Запань была обычного типа, устроенная так, чтоб задержать у строительства весь спущенный на воду лес. Наискось к лесной бирже мокнул в воде грузный пеньковый канат, толстый, в толщину человечьей шеи. На нём, сшитые намертво ветвяными хомутами, лежали бон'a — плоты, притянутые к берегу десятью полуторадюймовым оцинкованными тросами — выносами. Те в свою очередь зачаливались на крупные брёвна, закопанные на сажень вглубь; брёвна эти лежали прочно в прибрежном глинистом песке и, видимо, по внутреннему сходству, назывались мертвецами. Грозному этому сооружению, казалось, не страшны были никакие паводки, и Ренне, ревизуя однажды утром своё детище, только на одно обстоятельство и обратил вниманье. Полагается устраивать запань тотчас за крутым поворотом реки, чтобы весь напор древесной массы приходился в берег, а тот, кто выбирал место под строительство, не предвидел стихийных бедствий на этой спокойной реке. На всякий случай запань была построена восьмидеревая; хотя и шестидеревой в обыкновенное время хватило бы с избытком… Там, у бережка, затесался в лесную гущу чей-то шестивёсельный карбас; издали он походил на раскрытый рот птенца. Разговаривая с приказчиком, Ренне смотрел как раз на него; вдруг лес незаметно сдвинулся, и рот птенца противоестественно закрылся; тогда лишь Ренне и ощутил некоторое сомненье.
— Ты подкати чурочки под канаты, чтоб не прели.

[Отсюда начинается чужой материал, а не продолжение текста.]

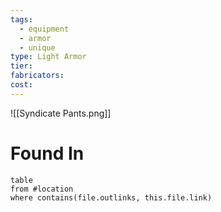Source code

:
 ```yaml
---
tags:
  - equipment
  - armor
  - unique
type: Light Armor
tier: 
fabricators: 
cost:
---
```

![[Syndicate Pants.png]]
# Found In
```dataview
table
from #location 
where contains(file.outlinks, this.file.link)
```
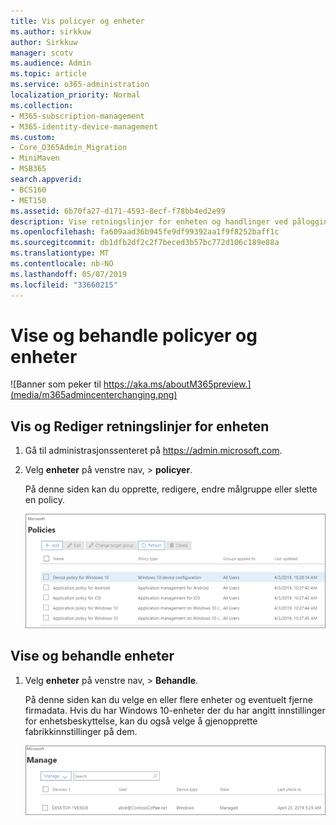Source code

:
 ```yaml
---
title: Vis policyer og enheter
ms.author: sirkkuw
author: Sirkkuw
manager: scotv
ms.audience: Admin
ms.topic: article
ms.service: o365-administration
localization_priority: Normal
ms.collection:
- M365-subscription-management
- M365-identity-device-management
ms.custom:
- Core_O365Admin_Migration
- MiniMaven
- MSB365
search.appverid:
- BCS160
- MET150
ms.assetid: 6b70fa27-d171-4593-8ecf-f78bb4ed2e99
description: Vise retningslinjer for enheten og handlinger ved pålogging til Microsoft 365 forretninger med global admin credintials.
ms.openlocfilehash: fa609aad36b945fe9df99392aa1f9f8252baff1c
ms.sourcegitcommit: db1dfb2df2c2f7beced3b57bc772d106c189e88a
ms.translationtype: MT
ms.contentlocale: nb-NO
ms.lasthandoff: 05/07/2019
ms.locfileid: "33660215"
---
```

# <a name="view-and-manage-policies-and-devices"></a>Vise og behandle policyer og enheter

![Banner som peker til https://aka.ms/aboutM365preview.](media/m365admincenterchanging.png)

## <a name="view-and-edit-device-policies"></a>Vis og Rediger retningslinjer for enheten

1.  Gå til administrasjonssenteret på <a href="https://go.microsoft.com/fwlink/p/?linkid=837890" target="_blank">https://admin.microsoft.com</a>.
2. Velg **enheter** på venstre nav, \> **policyer**.

    På denne siden kan du opprette, redigere, endre målgruppe eller slette en policy.

    ![Screenshot of the Policies page](media/devicepolicies.png)
  
## <a name="view-and-manage-devices"></a>Vise og behandle enheter


1. Velg **enheter** på venstre nav, \> **Behandle**. 
    
    På denne siden kan du velge en eller flere enheter og eventuelt fjerne firmadata. Hvis du har Windows 10-enheter der du har angitt innstillinger for enhetsbeskyttelse, kan du også velge å gjenopprette fabrikkinnstillinger på dem.
  
   ![Behandle enheter-siden](media/devicesmanage.png)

Приказчик был старой выучки; босые его ноги, начисто отмытые водой, походили на корявые, плохо ошкуренные сапожные колодки. За свою тридцатилетнюю службу он уже привык к мысли, что, раз усмирённая, река повинуется до конца. Приказчик засмеялся:
— Хрест на груди, не пугайсь, Филипп Александрыч: тут же мертвецы, и на каждом выносе их по два. А мертвецы — рази они когда сдают? Они надёжно держат, мертвецы… — И он притопывал пяткой по взмокшей глине, где были те захоронены. Он взирал на сгрудившийся лес взглядом старого жулика, которому ничего не стоит обыграть это тучное и глупое животное — Соть. Несмотря на неподвижность, гавань жила своею потаённой жизнью, и вот на глазах у него пятивершковое бревно, слабо кашлянув, сложилось пополам, как ему было удобней. Несчётная сила копилась здесь, и вдруг приказчик сокрушённо скинул картуз и жадно лизнул себе искусанные губы. — А дюже боязно, Филипп Александрыч: ведь их тут тыщ семьдесят, до самого дна, набилось… рыбе негде пройти. Ломает, без хрусту лес ломает, хрест на груди! Гляньте, гляньте сами хозяйским глазиком…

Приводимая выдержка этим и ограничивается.